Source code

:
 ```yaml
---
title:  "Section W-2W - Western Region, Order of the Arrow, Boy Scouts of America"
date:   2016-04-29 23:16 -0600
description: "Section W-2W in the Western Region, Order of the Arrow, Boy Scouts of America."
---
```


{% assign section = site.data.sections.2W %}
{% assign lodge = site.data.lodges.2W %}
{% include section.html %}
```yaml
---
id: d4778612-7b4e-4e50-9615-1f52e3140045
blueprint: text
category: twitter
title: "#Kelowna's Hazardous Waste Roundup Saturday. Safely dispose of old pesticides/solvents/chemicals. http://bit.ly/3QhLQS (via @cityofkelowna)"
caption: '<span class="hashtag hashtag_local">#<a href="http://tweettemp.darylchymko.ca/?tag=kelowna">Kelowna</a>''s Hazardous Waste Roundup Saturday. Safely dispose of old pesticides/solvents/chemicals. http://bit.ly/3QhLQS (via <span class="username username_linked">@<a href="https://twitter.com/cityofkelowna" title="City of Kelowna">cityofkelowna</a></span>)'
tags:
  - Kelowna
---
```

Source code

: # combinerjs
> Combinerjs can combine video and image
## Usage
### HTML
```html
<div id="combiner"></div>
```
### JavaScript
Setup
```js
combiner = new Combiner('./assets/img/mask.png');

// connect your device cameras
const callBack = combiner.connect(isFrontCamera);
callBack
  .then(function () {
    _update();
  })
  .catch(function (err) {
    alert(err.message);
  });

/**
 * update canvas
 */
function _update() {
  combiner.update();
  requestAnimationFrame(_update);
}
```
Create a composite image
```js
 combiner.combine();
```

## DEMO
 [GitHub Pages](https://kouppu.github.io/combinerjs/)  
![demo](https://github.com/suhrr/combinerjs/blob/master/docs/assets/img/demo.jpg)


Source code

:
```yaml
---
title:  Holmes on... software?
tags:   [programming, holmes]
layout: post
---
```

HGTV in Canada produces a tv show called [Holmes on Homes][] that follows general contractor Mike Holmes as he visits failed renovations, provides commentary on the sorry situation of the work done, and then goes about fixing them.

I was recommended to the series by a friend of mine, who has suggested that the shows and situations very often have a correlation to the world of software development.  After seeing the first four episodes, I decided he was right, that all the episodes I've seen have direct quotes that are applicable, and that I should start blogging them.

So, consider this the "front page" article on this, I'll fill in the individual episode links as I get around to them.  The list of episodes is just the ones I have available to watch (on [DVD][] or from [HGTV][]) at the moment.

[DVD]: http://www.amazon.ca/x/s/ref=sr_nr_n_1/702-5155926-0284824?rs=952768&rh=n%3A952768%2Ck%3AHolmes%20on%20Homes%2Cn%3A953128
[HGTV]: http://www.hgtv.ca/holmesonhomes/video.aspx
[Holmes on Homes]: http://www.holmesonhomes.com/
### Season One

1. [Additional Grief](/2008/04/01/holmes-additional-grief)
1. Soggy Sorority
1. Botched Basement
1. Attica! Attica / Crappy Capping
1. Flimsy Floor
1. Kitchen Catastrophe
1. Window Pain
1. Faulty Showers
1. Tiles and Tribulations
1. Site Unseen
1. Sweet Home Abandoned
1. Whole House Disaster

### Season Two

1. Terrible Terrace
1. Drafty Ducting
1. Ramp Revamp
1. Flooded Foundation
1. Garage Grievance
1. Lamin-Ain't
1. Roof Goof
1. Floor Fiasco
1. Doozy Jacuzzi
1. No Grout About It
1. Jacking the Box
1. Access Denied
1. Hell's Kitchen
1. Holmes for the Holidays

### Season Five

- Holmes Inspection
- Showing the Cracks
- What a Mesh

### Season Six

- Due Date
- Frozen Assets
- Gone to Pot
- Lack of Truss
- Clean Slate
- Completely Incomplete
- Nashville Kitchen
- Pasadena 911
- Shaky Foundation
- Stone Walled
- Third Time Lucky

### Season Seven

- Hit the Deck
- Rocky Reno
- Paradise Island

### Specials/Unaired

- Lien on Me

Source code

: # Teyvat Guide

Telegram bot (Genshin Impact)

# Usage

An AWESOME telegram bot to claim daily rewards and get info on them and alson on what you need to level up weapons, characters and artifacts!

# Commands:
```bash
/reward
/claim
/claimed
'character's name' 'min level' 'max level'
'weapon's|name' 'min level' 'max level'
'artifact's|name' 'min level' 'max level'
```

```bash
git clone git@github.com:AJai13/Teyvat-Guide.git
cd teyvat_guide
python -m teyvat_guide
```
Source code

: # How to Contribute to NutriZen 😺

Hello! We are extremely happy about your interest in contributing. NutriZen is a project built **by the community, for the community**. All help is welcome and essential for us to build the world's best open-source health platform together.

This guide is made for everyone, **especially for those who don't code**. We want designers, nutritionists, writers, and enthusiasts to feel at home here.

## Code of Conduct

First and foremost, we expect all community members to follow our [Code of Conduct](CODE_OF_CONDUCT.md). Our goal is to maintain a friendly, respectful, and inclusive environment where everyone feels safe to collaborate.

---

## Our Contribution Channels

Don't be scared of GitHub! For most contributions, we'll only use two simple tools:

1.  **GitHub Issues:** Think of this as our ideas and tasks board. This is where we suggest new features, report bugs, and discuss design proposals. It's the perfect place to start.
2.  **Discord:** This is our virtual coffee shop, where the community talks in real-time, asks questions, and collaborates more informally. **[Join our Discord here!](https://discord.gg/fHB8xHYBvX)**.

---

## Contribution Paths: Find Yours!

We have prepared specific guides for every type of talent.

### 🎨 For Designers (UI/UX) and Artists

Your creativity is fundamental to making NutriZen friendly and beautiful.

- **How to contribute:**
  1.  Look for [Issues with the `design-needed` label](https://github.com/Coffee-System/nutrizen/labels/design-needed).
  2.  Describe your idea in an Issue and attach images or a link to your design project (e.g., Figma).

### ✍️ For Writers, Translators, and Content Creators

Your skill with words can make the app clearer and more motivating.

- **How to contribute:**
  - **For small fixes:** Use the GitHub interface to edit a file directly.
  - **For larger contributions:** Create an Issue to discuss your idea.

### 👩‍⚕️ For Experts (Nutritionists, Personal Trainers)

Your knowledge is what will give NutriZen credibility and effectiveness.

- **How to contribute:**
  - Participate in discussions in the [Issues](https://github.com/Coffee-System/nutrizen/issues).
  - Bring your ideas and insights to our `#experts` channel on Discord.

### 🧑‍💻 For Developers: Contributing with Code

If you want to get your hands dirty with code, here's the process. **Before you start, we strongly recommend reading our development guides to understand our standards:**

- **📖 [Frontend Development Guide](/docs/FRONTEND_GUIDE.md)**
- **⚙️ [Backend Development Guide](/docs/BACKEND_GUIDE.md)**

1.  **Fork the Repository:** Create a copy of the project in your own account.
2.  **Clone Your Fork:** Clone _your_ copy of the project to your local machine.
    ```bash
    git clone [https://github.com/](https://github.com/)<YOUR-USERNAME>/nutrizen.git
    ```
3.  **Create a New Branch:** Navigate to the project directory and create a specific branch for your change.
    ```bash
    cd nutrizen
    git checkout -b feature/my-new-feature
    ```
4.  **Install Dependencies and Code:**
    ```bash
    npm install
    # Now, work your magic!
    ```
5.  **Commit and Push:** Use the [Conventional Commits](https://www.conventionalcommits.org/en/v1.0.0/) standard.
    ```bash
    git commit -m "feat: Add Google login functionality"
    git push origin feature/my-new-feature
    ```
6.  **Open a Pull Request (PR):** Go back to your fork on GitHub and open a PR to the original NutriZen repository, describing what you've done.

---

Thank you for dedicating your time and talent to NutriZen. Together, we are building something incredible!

**********

DIRECTIONS :: Copy back the listing above exactly, but only from the line with "- Third Time Lucky" through the line with "place to start.", both ends included.

SOLUTION FOR THIS PROBLEM ::
- Third Time Lucky

### Season Seven

- Hit the Deck
- Rocky Reno
- Paradise Island

### Specials/Unaired

- Lien on Me

Source code

: # Teyvat Guide

Telegram bot (Genshin Impact)

# Usage

An AWESOME telegram bot to claim daily rewards and get info on them and alson on what you need to level up weapons, characters and artifacts!

# Commands:
```bash
/reward
/claim
/claimed
'character's name' 'min level' 'max level'
'weapon's|name' 'min level' 'max level'
'artifact's|name' 'min level' 'max level'
```

```bash
git clone git@github.com:AJai13/Teyvat-Guide.git
cd teyvat_guide
python -m teyvat_guide
```
Source code

: # How to Contribute to NutriZen 😺

Hello! We are extremely happy about your interest in contributing. NutriZen is a project built **by the community, for the community**. All help is welcome and essential for us to build the world's best open-source health platform together.

This guide is made for everyone, **especially for those who don't code**. We want designers, nutritionists, writers, and enthusiasts to feel at home here.

## Code of Conduct

First and foremost, we expect all community members to follow our [Code of Conduct](CODE_OF_CONDUCT.md). Our goal is to maintain a friendly, respectful, and inclusive environment where everyone feels safe to collaborate.

---

## Our Contribution Channels

Don't be scared of GitHub! For most contributions, we'll only use two simple tools:

1.  **GitHub Issues:** Think of this as our ideas and tasks board. This is where we suggest new features, report bugs, and discuss design proposals. It's the perfect place to start.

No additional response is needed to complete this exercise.